Mit dem Kunstanspruch verbinden sich ja weitere Denkmuster, die mit der echten Qualität des Werken überhaupt nichts zu tun: Kunst soll am besten von einem einzelnen Künstler kommen und möglichst frei im Raum schweben, also wenig mit dem Leben der gewöhnlichen Menschen zu tun haben. Vielleicht ein bißchen intellektuell, vielleicht ein wenig experimentell und der eine oder andere Skandal kann auch werbeträchtig ausgeschlachtet werden. Letztlich wird da fleißig am Mythos des einsamen Künstlergenies gebastelt, und das Werk ist bloß Mittel zum Zweck. Wenn sich der Künstler noch rar und nur alle Jubeljahre mal ein Bändchen vorgelegt (wie Ransmayr im Literaturzirkus), dann funktionieren die eingefahrenen Routinen.

Wer sich mit der Comicgeschichte beschäftigt, wird aber häufiger Leute entdecken, die in rascher Folge ein umfangreiches Werk vorlegen: Vielzeichner und Vielschreiber, aber die gelten für gewöhnlich eher als mittelmäßige Fabrikarbeiter. Wobei der Begriff "Fabrik" an sich wertfrei betrachtet werden sollte, ohne blöde Vorurteile. Denn schon die alten Meister, die mit ihren Fresken die italienischen Bauwerke seit dem späten Mittelalter verschönert haben, über Rembrandt und die Flamen bis hin zu Andy Warhols Factory zeigen ja, daß eine Schule oder Studio nützlich sein kann und nichts über die Qualität aussagt.
Einige der besten Werke sind solche Schnellschüsse, die quasi am Fließband produziert worden sind: Will Eisner war sich dessen bewußt. Nachlesen läßt sich das in seinem autobiographischen Comic über seine Anfänge als (Teenager-)Unternehmer im Eisner/Iger-Studio in Der Träumer. Eine gewisse Routine gehört dazu, damit die Seiten locker von der Hand gehen.

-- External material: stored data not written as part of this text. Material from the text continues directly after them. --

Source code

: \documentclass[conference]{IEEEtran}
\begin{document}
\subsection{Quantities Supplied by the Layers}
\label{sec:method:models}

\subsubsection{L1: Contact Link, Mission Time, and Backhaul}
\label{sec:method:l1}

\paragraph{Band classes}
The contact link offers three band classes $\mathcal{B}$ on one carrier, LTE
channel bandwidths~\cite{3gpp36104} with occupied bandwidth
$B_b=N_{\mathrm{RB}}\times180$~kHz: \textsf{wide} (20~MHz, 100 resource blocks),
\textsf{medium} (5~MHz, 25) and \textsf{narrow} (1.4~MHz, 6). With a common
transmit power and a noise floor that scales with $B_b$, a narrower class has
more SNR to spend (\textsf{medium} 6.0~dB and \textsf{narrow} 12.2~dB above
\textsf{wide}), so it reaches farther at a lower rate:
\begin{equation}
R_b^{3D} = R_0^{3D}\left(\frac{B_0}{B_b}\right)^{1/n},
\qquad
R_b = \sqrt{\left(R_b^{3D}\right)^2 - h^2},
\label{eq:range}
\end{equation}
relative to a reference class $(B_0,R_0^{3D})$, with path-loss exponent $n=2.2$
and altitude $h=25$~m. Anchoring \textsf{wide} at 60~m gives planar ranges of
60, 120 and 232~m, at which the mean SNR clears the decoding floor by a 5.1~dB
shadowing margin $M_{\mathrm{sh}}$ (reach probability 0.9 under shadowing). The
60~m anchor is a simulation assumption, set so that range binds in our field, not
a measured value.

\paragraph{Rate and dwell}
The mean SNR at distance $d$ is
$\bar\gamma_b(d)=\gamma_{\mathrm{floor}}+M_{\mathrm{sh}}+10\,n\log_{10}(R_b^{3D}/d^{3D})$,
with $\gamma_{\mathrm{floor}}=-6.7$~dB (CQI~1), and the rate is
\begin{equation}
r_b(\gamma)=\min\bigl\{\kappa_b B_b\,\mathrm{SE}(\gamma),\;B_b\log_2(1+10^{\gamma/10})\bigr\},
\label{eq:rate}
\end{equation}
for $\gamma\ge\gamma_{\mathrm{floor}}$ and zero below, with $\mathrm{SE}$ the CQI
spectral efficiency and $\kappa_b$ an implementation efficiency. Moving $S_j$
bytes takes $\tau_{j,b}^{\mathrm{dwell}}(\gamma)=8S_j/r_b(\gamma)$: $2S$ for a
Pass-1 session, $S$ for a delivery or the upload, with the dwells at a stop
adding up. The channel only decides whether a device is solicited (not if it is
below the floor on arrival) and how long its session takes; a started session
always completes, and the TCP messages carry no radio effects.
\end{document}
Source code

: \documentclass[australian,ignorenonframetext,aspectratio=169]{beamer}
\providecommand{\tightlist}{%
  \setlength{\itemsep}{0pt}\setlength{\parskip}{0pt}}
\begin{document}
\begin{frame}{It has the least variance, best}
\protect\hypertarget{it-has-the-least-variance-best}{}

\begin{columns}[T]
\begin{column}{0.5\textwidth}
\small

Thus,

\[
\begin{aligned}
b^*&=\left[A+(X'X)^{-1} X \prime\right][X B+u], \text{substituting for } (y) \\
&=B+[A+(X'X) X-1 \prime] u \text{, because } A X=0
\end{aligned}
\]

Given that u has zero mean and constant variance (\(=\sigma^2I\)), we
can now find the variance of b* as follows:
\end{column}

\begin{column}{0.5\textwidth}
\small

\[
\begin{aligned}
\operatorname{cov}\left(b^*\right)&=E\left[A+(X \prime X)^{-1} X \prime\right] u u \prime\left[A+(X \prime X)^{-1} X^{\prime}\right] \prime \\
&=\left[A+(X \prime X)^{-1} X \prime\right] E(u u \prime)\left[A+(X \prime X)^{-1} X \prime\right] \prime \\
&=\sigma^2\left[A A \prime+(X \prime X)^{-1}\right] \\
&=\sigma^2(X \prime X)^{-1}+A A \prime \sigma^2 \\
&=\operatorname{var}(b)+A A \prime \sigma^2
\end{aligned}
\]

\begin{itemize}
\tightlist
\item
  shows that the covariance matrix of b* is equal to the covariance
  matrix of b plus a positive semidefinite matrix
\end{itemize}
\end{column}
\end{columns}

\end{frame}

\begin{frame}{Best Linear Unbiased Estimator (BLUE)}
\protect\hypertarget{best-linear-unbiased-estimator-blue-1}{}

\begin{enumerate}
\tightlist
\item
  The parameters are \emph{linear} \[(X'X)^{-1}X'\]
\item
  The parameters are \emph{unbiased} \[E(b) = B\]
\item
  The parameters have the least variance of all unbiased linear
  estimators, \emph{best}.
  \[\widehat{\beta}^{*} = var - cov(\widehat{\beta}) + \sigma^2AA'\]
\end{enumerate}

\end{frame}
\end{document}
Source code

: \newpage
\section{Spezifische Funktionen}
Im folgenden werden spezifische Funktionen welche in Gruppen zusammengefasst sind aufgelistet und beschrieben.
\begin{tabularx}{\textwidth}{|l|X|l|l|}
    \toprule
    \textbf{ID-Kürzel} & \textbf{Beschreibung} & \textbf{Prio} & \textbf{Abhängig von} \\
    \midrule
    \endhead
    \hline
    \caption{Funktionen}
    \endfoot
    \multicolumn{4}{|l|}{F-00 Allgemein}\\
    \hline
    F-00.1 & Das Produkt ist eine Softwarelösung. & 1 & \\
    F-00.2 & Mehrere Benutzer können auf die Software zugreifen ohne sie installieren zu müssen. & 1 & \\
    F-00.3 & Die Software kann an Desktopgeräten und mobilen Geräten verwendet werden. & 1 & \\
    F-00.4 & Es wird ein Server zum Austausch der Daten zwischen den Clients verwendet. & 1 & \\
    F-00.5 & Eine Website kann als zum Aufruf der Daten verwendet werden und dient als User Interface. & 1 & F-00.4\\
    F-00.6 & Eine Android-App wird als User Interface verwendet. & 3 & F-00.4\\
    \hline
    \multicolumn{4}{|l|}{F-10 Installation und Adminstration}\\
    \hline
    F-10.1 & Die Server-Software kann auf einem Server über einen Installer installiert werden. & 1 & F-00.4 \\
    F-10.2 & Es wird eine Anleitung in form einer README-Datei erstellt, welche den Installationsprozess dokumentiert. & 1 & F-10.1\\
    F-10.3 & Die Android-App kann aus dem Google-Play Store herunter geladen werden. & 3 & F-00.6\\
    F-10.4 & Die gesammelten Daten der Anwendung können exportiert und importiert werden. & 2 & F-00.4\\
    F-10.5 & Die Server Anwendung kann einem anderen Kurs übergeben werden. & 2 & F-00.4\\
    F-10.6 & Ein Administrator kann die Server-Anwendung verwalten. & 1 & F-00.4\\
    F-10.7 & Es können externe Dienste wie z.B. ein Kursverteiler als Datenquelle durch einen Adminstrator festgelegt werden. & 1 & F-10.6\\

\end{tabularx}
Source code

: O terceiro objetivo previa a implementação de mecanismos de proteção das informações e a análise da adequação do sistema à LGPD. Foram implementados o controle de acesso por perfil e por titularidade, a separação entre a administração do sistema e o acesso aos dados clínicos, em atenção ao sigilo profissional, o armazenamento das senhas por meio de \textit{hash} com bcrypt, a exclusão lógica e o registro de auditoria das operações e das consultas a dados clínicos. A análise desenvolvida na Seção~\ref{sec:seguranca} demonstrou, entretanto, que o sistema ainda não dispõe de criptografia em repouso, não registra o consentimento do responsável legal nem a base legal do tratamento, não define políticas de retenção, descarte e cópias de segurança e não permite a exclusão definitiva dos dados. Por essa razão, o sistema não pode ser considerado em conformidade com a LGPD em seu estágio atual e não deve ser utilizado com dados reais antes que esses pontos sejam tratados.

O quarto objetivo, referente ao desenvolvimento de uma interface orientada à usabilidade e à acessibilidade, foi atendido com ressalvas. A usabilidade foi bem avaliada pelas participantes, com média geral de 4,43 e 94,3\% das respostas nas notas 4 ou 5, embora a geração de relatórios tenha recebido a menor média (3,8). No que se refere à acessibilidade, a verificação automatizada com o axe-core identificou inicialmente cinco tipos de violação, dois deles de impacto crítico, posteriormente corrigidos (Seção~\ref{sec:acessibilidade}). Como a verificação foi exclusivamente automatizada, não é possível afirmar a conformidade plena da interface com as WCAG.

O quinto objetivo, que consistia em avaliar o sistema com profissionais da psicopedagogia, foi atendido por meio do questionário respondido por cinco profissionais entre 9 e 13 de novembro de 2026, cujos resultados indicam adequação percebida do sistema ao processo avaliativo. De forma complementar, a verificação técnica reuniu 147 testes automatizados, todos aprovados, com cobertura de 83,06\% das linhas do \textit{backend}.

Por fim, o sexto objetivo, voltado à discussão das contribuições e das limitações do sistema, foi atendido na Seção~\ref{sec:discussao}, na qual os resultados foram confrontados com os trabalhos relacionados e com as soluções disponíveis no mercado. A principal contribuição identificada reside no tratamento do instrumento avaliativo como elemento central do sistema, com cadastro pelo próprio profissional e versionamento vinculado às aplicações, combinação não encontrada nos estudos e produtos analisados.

Verkrampfte und steife Sachen hemmen den Lesefluß. Diese Regel gilt sowohl für Zeichner wie auch Szenaristen.
Bei Jean Van Hamme drückt sich das in seinem Spitznamen aus: "Monsieur 10%". Im Comic ist das eher die Regel. Auf Anhieb fallen mir da heute über jeden Verdacht erhabene Namen wie Stan "The Man" Lee, Alan Moore, Jack Kirby, René Goscinny, Albert Uderzo, Morris, Franquin, Jijé, Moebius, Jiro Taniguchi, Naoko Urusawa usw. usf. ein. Und wenn ich an jüngste Generation denke, gibt es Lewis Trondheim, Bastien Vivès, Wilfrid Lupano ... In Deutschland gehören Stephan Hagenow und Levin Kurio eher zu diesem Kreis als all die Absolventen der Kunsthochschulen.
Die probieren mal was aus und sind sich für nichts zu schade.
Sicher, der eine oder andere Comic darunter ist nicht das Gelbe vom Ei. Aber was soll's? Über kurz oder entstehen auf diese Weise die Klassiker von morgen und übermorgen, wenn die Kreativen ihre Betriebstemperatur halten können. Solange es genügend Titel mit langer Backlist gibt, die ständig lieferbar sind und quer durch die Generationen gelesen werden, möglichst zu einem Preis, der nicht den Rahmen (von z.B. 10 €) sprengt - solange leben die Comics.